◆ Raw data
- - - - - - -

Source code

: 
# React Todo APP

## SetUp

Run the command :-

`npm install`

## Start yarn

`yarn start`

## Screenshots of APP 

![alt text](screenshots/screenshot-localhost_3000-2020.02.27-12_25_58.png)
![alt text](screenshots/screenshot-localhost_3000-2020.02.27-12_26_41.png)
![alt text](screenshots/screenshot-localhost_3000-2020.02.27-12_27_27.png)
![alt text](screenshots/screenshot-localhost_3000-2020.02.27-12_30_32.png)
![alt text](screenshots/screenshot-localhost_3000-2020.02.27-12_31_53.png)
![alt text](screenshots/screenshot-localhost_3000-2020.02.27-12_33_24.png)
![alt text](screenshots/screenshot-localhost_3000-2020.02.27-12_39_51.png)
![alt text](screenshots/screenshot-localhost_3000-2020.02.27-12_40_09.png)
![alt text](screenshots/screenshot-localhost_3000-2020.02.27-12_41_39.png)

- - - - - - -

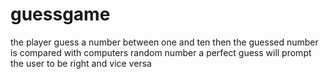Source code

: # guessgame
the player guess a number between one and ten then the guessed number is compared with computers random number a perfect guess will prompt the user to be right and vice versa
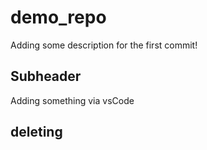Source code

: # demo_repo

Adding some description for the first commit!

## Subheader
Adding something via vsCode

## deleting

- - - - - - -

From the entries above, show each line that includes the string "Adding".

◆ The answer
Adding some description for the first commit!
Adding something via vsCode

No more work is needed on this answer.